Comparing Clouds: “Day 2” Management Operations

So far in this blog series, I’ve taken a look at how to provision and scale servers using five leading cloud providers. Now, I want to dig into support for “Day 2 operations” like troubleshooting, reactive or proactive maintenance, billing, backup/restore, auditing, and more. In this blog post, we’ll look at how to manage (long-lived) running instances at each provider and see what capabilities exist to help teams manage at scale. For each provider, I’ll assess instance management, fleet management, and account management.

There might be a few reasons you don’t care a lot about the native operational support capabilities in your cloud of choice. For instance:

  • You rely on configuration management solutions for steady-state. Fair enough. If your organization relies on great tools like Ansible, Chef or CFEngine, then you already have a consistent way to manage a fleet of servers and avoid configuration drift.
  • You use “immutable servers.” In this model, you never worry about patching or updating running machines. Whenever something has to change, you deploy a new instance of a gold image. This simplifies many aspects of cloud management.
  • You leverage “managed” servers in the cloud. If you work with a provider that manages your cloud servers for you, then on the surface, there is less need for access to robust management services.
  • You’re running a small fleet of servers. If you only have a dozen or so cloud servers, then management may not be the most important thing on your mind.
  • You leverage a multi-cloud management tool. As companies chase the “multi-cloud” dream, they leverage tools like RightScale, vRealize, and others to provide a single experience across a cloud portfolio.

However, I contend that the built-in operational capabilities of a particular cloud are still relevant for a variety of reasons, including:

  • Deployments and upgrades. It’s wonderful if you use a continuous deployment tool to publish application changes, but cloud capabilities still come into play. How do you open up access cloud servers and push code to them? Can you disable operational alarms while servers are in an upgrading state? Is it easy to snapshot a machine, perform an update, and roll back if necessary?

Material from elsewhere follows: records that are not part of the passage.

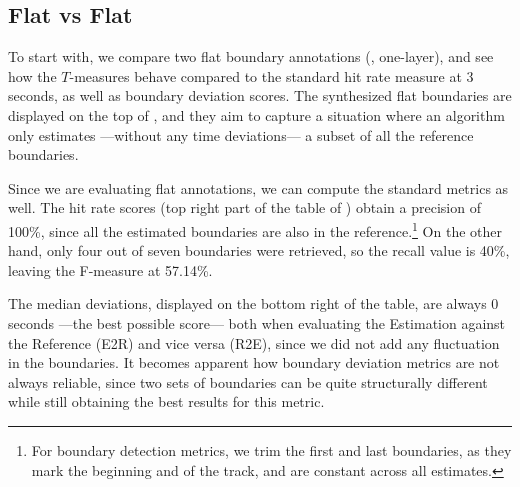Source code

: \documentclass{article}
\begin{document}
\subsection{Flat vs Flat}

To start with, we compare two flat boundary annotations (\ie, one-layer), and see how the $T$-measures behave compared to the standard hit rate measure at 3 seconds, as well as boundary deviation scores.
The synthesized flat boundaries are displayed on the top of , and they aim to capture a situation where an algorithm only estimates ---without any time deviations--- a subset of all the reference boundaries.

Since we are evaluating flat annotations, we can compute the standard metrics as well.
The hit rate scores (top right part of the table of ) obtain a precision of 100\%, since all the estimated boundaries are also in the reference.\footnote{For boundary detection metrics, we trim the first and last boundaries, as they mark the beginning and of the track, and are constant across all estimates.}
On the other hand, only four out of seven boundaries were retrieved, so the recall value is 40\%, leaving the F-measure at 57.14\%.

The median deviations, displayed on the bottom right of the table, are always 0 seconds ---the best possible score--- both when evaluating the Estimation against the Reference (E2R) and vice versa (R2E), since we did not add any fluctuation in the boundaries.
It becomes apparent how boundary deviation metrics are not always reliable, since two sets of boundaries can be quite structurally different while still obtaining the best results for this metric.
\end{document}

There’s no one way to do application deployments, so your cloud environment’s feature set may still play an important role.
  • Urgent operational issues. Experiencing a distributed denial of service attack? Need to push an urgent patch to one hundred servers? Trying to resolve a performance issue with a single machine? Automation and visibility provided by the cloud vendor can help.
  • Handle steady and rapid scale. There’s a good chance that your cloud footprint is growing. More environments, more instances, more scenarios. How does your cloud make it straightforward to isolate cloud instances by function or geography? A proper configuration management tool goes a long way to making this possible, but cloud-native functionality will be important as well.
  • Audit trails. Users may interact with the cloud platform via a native UI, third party UI, or API. Unless you have a robust log aggregation solution that pulls data from each system that fronts the cloud, it’s useful to have the system of record (usually the cloud itself) capture information centrally.
  • UI as a window to the API. Many cloud consumers don’t ever see the user interface provided by the cloud vendor. Rather, they only use the available API to provision and manage cloud resources. We’ll look at each cloud provider’s API in a future post, but the user interface often reveals the feature set exposed by the API. Even if you are an API-only user, seeing how the Operations experience is put together in a user interface can help you see how the vendor approaches operational stories.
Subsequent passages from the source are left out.